To get it going, there were many steps:

First, the "ppolicy" module is dynamic, you have to make sure it's included in the list of run-time modules. The default CentOS install didn't have any, so I first had to turn on modules, and then add ppolicy to the list. This LDIF does it:

dn: cn=Module{0},cn=config
objectClass: olcModuleList
cn: Module{0}
olcModuleLoad: ppolicy

If you later want to add more modules, just append additional olcModuleLoad entries to this dn.

Second, you have to turn on the overlay for the database(s) to which you want it to apply. Create another dn, thus:

dn: olcOverlay=ppolicy,olcDatabase={2}bdb,cn=config
objectClass: olcPPolicyConfig
olcOverlay: ppolicy

These first two steps get done in the "cn=config" domain, i.e. outside the database, by the root user of the machine. Subsequent steps are in "dc=example,dc=com" scope, and so can be done by the rootDN.

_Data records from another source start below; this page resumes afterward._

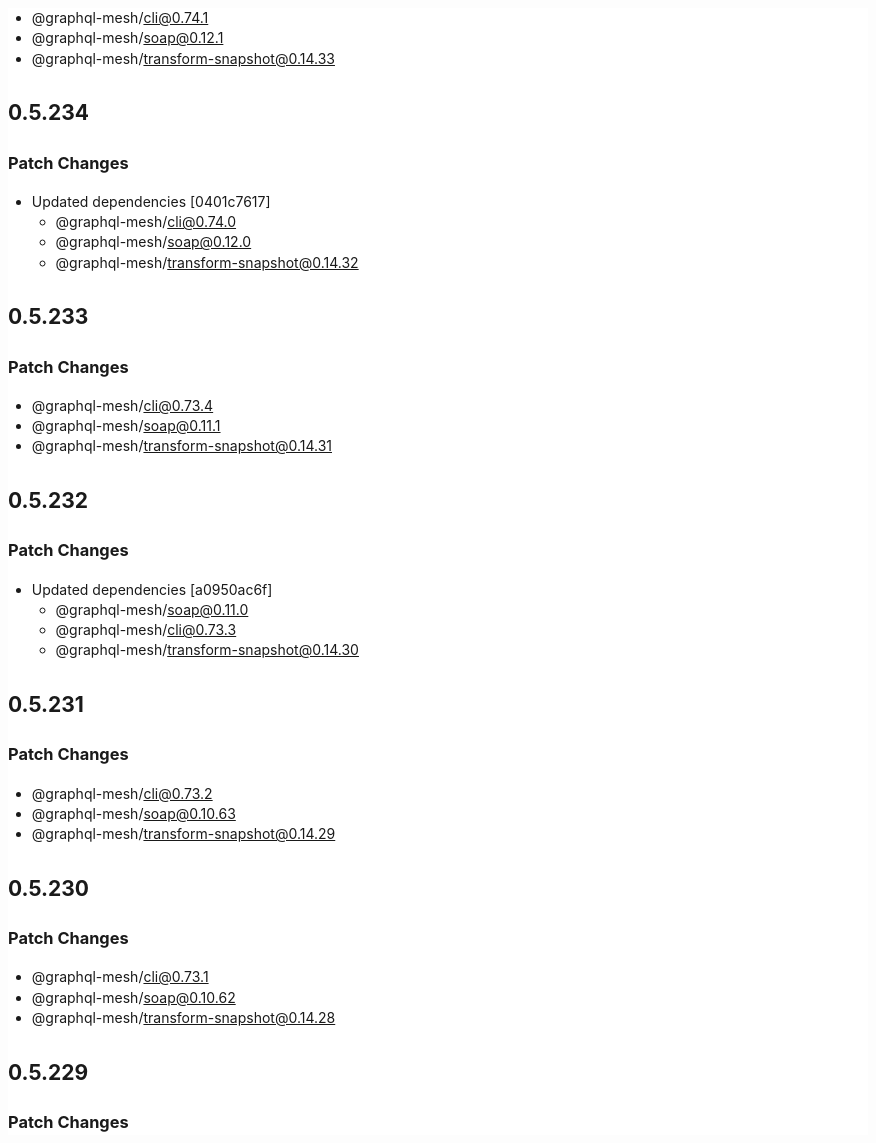 - @graphql-mesh/cli@0.74.1
- @graphql-mesh/soap@0.12.1
- @graphql-mesh/transform-snapshot@0.14.33

## 0.5.234

### Patch Changes

- Updated dependencies [0401c7617]
  - @graphql-mesh/cli@0.74.0
  - @graphql-mesh/soap@0.12.0
  - @graphql-mesh/transform-snapshot@0.14.32

## 0.5.233

### Patch Changes

- @graphql-mesh/cli@0.73.4
- @graphql-mesh/soap@0.11.1
- @graphql-mesh/transform-snapshot@0.14.31

## 0.5.232

### Patch Changes

- Updated dependencies [a0950ac6f]
  - @graphql-mesh/soap@0.11.0
  - @graphql-mesh/cli@0.73.3
  - @graphql-mesh/transform-snapshot@0.14.30

## 0.5.231

### Patch Changes

- @graphql-mesh/cli@0.73.2
- @graphql-mesh/soap@0.10.63
- @graphql-mesh/transform-snapshot@0.14.29

## 0.5.230

### Patch Changes

- @graphql-mesh/cli@0.73.1
- @graphql-mesh/soap@0.10.62
- @graphql-mesh/transform-snapshot@0.14.28

## 0.5.229

### Patch Changes
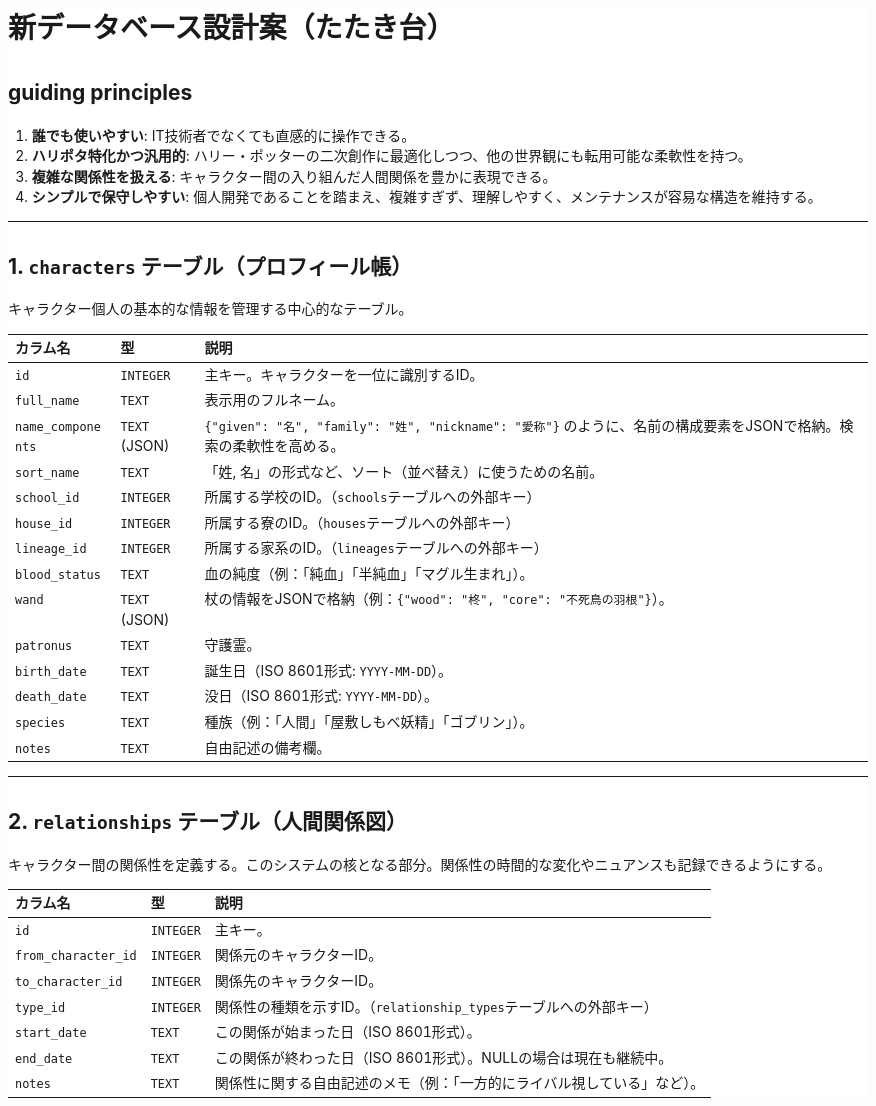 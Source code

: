 # 新データベース設計案（たたき台）

##  guiding principles

1.  **誰でも使いやすい**: IT技術者でなくても直感的に操作できる。
2.  **ハリポタ特化かつ汎用的**: ハリー・ポッターの二次創作に最適化しつつ、他の世界観にも転用可能な柔軟性を持つ。
3.  **複雑な関係性を扱える**: キャラクター間の入り組んだ人間関係を豊かに表現できる。
4.  **シンプルで保守しやすい**: 個人開発であることを踏まえ、複雑すぎず、理解しやすく、メンテナンスが容易な構造を維持する。

---

## 1. `characters` テーブル（プロフィール帳）

キャラクター個人の基本的な情報を管理する中心的なテーブル。

| カラム名 | 型 | 説明 |
| :--- | :--- | :--- |
| `id` | `INTEGER` | 主キー。キャラクターを一位に識別するID。 |
| `full_name` | `TEXT` | 表示用のフルネーム。 |
| `name_components` | `TEXT` (JSON) | `{"given": "名", "family": "姓", "nickname": "愛称"}` のように、名前の構成要素をJSONで格納。検索の柔軟性を高める。 |
| `sort_name` | `TEXT` | 「姓, 名」の形式など、ソート（並べ替え）に使うための名前。 |
| `school_id` | `INTEGER` | 所属する学校のID。（`schools`テーブルへの外部キー） |
| `house_id` | `INTEGER` | 所属する寮のID。（`houses`テーブルへの外部キー） |
| `lineage_id` | `INTEGER` | 所属する家系のID。（`lineages`テーブルへの外部キー） |
| `blood_status` | `TEXT` | 血の純度（例：「純血」「半純血」「マグル生まれ」）。 |
| `wand` | `TEXT` (JSON) | 杖の情報をJSONで格納（例：`{"wood": "柊", "core": "不死鳥の羽根"}`）。 |
| `patronus` | `TEXT` | 守護霊。 |
| `birth_date` | `TEXT` | 誕生日（ISO 8601形式: `YYYY-MM-DD`）。 |
| `death_date` | `TEXT` | 没日（ISO 8601形式: `YYYY-MM-DD`）。 |
| `species` | `TEXT` | 種族（例：「人間」「屋敷しもべ妖精」「ゴブリン」）。 |
| `notes` | `TEXT` | 自由記述の備考欄。 |

---

## 2. `relationships` テーブル（人間関係図）

キャラクター間の関係性を定義する。このシステムの核となる部分。関係性の時間的な変化やニュアンスも記録できるようにする。

| カラム名 | 型 | 説明 |
| :--- | :--- | :--- |
| `id` | `INTEGER` | 主キー。 |
| `from_character_id` | `INTEGER` | 関係元のキャラクターID。 |
| `to_character_id` | `INTEGER` | 関係先のキャラクターID。 |
| `type_id` | `INTEGER` | 関係性の種類を示すID。（`relationship_types`テーブルへの外部キー） |
| `start_date` | `TEXT` | この関係が始まった日（ISO 8601形式）。 |
| `end_date` | `TEXT` | この関係が終わった日（ISO 8601形式）。NULLの場合は現在も継続中。 |
| `notes` | `TEXT` | 関係性に関する自由記述のメモ（例：「一方的にライバル視している」など）。 |
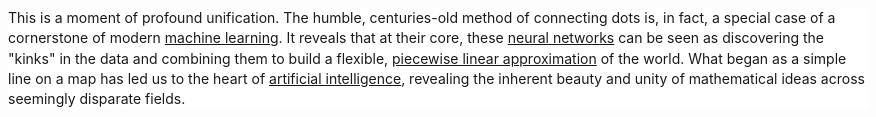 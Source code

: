 This is a moment of profound unification. The humble, centuries-old method of connecting dots is, in fact, a special case of a cornerstone of modern [machine learning](@article_id:139279). It reveals that at their core, these [neural networks](@article_id:144417) can be seen as discovering the "kinks" in the data and combining them to build a flexible, [piecewise linear approximation](@article_id:176932) of the world. What began as a simple line on a map has led us to the heart of [artificial intelligence](@article_id:267458), revealing the inherent beauty and unity of mathematical ideas across seemingly disparate fields.


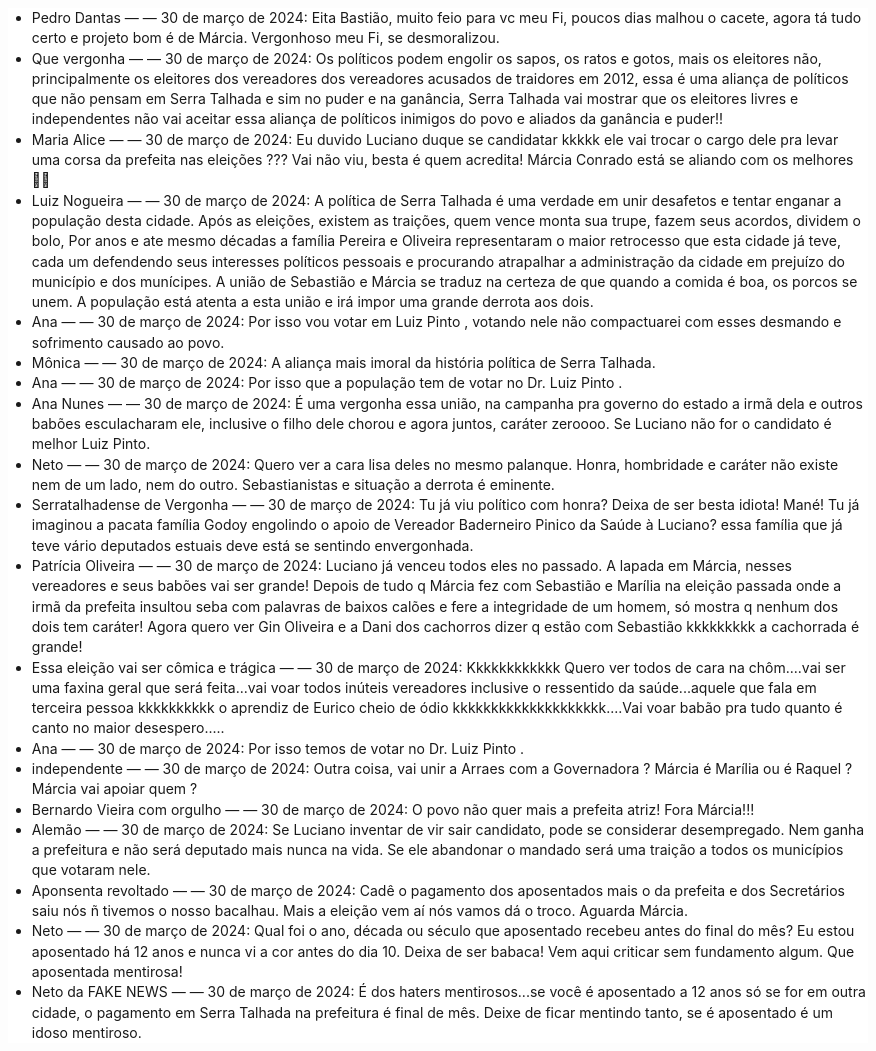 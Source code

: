 - Pedro Dantas — — 30 de março de 2024: Eita Bastião, muito feio para vc meu Fi, poucos dias malhou o cacete, agora tá tudo certo e projeto bom é de Márcia. Vergonhoso meu Fi, se desmoralizou.
- Que vergonha — — 30 de março de 2024: Os políticos podem engolir os sapos, os ratos e gotos, mais os eleitores não, principalmente os eleitores dos vereadores dos vereadores acusados de traidores em 2012, essa é uma aliança de políticos que não pensam em Serra Talhada e sim no puder e na ganância, Serra Talhada vai mostrar que os eleitores livres e independentes não vai aceitar essa aliança de políticos inimigos do povo e aliados da ganância e puder!!
- Maria Alice — — 30 de março de 2024: Eu duvido Luciano duque se candidatar kkkkk ele vai trocar o cargo dele pra levar uma corsa da prefeita nas eleições ??? Vai não viu, besta é quem acredita! Márcia Conrado está se aliando com os melhores 👌🏻
- Luiz Nogueira — — 30 de março de 2024: A política de Serra Talhada é uma verdade em unir desafetos e tentar enganar a população desta cidade. Após as eleições, existem as traições, quem vence monta sua trupe, fazem seus acordos, dividem o bolo, Por anos e ate mesmo décadas a família Pereira e Oliveira representaram o maior retrocesso que esta cidade já teve, cada um defendendo seus interesses políticos pessoais e procurando atrapalhar a administração da cidade em prejuízo do município e dos munícipes. A união de Sebastião e Márcia se traduz na certeza de que quando a comida é boa, os porcos se unem. A população está atenta a esta união e irá impor uma grande derrota aos dois.
- Ana — — 30 de março de 2024: Por isso vou votar em Luiz Pinto , votando nele não compactuarei com esses desmando e sofrimento causado ao povo.
- Mônica — — 30 de março de 2024: A aliança mais imoral da história política de Serra Talhada.
- Ana — — 30 de março de 2024: Por isso que a população tem de votar no Dr. Luiz Pinto .
- Ana Nunes — — 30 de março de 2024: É uma vergonha essa união, na campanha pra governo do estado a irmã dela e outros babões esculacharam ele, inclusive o filho dele chorou e agora juntos, caráter zeroooo. Se Luciano não for o candidato é melhor Luiz Pinto.
- Neto — — 30 de março de 2024: Quero ver a cara lisa deles no mesmo palanque. Honra, hombridade e caráter não existe nem de um lado, nem do outro. Sebastianistas e situação a derrota é eminente.
- Serratalhadense de Vergonha — — 30 de março de 2024: Tu já viu político com honra? Deixa de ser besta idiota! Mané! Tu já imaginou a pacata família Godoy engolindo o apoio de Vereador Baderneiro Pinico da Saúde à Luciano? essa família que já teve vário deputados estuais deve está se sentindo envergonhada.
- Patrícia Oliveira — — 30 de março de 2024: Luciano já venceu todos eles no passado. A lapada em Márcia, nesses vereadores e seus babões vai ser grande! Depois de tudo q Márcia fez com Sebastião e Marília na eleição passada onde a irmã da prefeita insultou seba com palavras de baixos calões e fere a integridade de um homem, só mostra q nenhum dos dois tem caráter! Agora quero ver Gin Oliveira e a Dani dos cachorros dizer q estão com Sebastião kkkkkkkkk a cachorrada é grande!
- Essa eleição vai ser cômica e trágica — — 30 de março de 2024: Kkkkkkkkkkkk Quero ver todos de cara na chôm....vai ser uma faxina geral que será feita...vai voar todos inúteis vereadores inclusive o ressentido da saúde...aquele que fala em terceira pessoa kkkkkkkkkk o aprendiz de Eurico cheio de ódio kkkkkkkkkkkkkkkkkkkk....Vai voar babão pra tudo quanto é canto no maior desespero.....
- Ana — — 30 de março de 2024: Por isso temos de votar no Dr. Luiz Pinto .
- independente — — 30 de março de 2024: Outra coisa, vai unir a Arraes com a Governadora ? Márcia é Marília ou é Raquel ? Márcia vai apoiar quem ?
- Bernardo Vieira com orgulho — — 30 de março de 2024: O povo não quer mais a prefeita atriz! Fora Márcia!!!
- Alemão — — 30 de março de 2024: Se Luciano inventar de vir sair candidato, pode se considerar desempregado. Nem ganha a prefeitura e não será deputado mais nunca na vida. Se ele abandonar o mandado será uma traição a todos os municípios que votaram nele.
- Aponsenta revoltado — — 30 de março de 2024: Cadê o pagamento dos aposentados mais o da prefeita e dos Secretários saiu nós ñ tivemos o nosso bacalhau. Mais a eleição vem aí nós vamos dá o troco. Aguarda Márcia.
- Neto — — 30 de março de 2024: Qual foi o ano, década ou século que aposentado recebeu antes do final do mês? Eu estou aposentado há 12 anos e nunca vi a cor antes do dia 10. Deixa de ser babaca! Vem aqui criticar sem fundamento algum. Que aposentada mentirosa!
- Neto da FAKE NEWS — — 30 de março de 2024: É dos haters mentirosos...se você é aposentado a 12 anos só se for em outra cidade, o pagamento em Serra Talhada na prefeitura é final de mês. Deixe de ficar mentindo tanto, se é aposentado é um idoso mentiroso.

The third step is to create a container for your password policies. This might be optional, I'm not sure -- I created a dn like:

dn: ou=pwpolicies,dc=example,dc=com
objectClass: organizationalUnit
objectClass: top
ou: pwpolicies

Fourth, create your actual policy -- people who have run into this error already have this, this is the dn with the "pwdAttribute" thing that's getting the syntax error. With the foregoing overlay and module work done right, you can use pwdAttribute: userPassword" without getting a syntax error. My policy was inside the ou container, of course, and I used an objectClass of "device" in addition to "pwdPolicy", as has been suggested elsewhere.

Finally, you can then actually use the policy, of course.

This whole process was made more confusing for me because so much of the documentation out there is about how to set up slapd.conf. I pieced most of this together from the Zytrax "LDAP for Rocket Scientists" book, which covers the module and overlay stuff very well, but has a wrong or obsolete example (missing a structural object class) in their password policy section.

Answer 2

I converted my 2.3 to 2.4 on a new server and I was getting the same error on Red Hat 6.3. I used pwdAttribute: 2.5.4.35 instead and it loaded w/o issue.

Answer 3

EJP's answer is incorrect, in my experience.

I received the same error message running openldap 2.4.29. The password policy overlay allows the use of pwdAttribute: userPassword, but only if the overlay is enabled. Otherwise the value will be rejected with the message above (pwdAttribute: value #0 invalid per syntax).

If your OpenLDAP installation uses dynamic modules, be sure to include

moduleload      ppolicy.la

in your slapd.conf file (or the suitable equivalent in your cn=config database).

Then load the overlay for the appropriate database:

database        bdb
suffix          "o=example.com"
rootdn          "cn=Directory Manager,o=example.com"
rootpw          password
directory       /opt/openldap-2.4.29/var/openldap-data/example.com
overlay         ppolicy

Prior to loading the overlay, I could only supply the OID for pwdAttribute. After rebuilding with --enable-ppolicy and adding the overlay entry, I was able to use ldapmodify to replace pwdAttribute: 2.5.4.35 with pwdAttribute: userPassword.

I did have to refresh the value of pwdAttribute after loading the overlay.

Answer 4

Instead, I force to use OID for pwdAttribute:

You can specify either an OID or the attribute name, provided both the relevant schema and the ppolicy overlay are loaded.

Why have you got objectClass=person in there? A password policy isn't a person. It's customary to use objectClass=device as the structural class for password policies.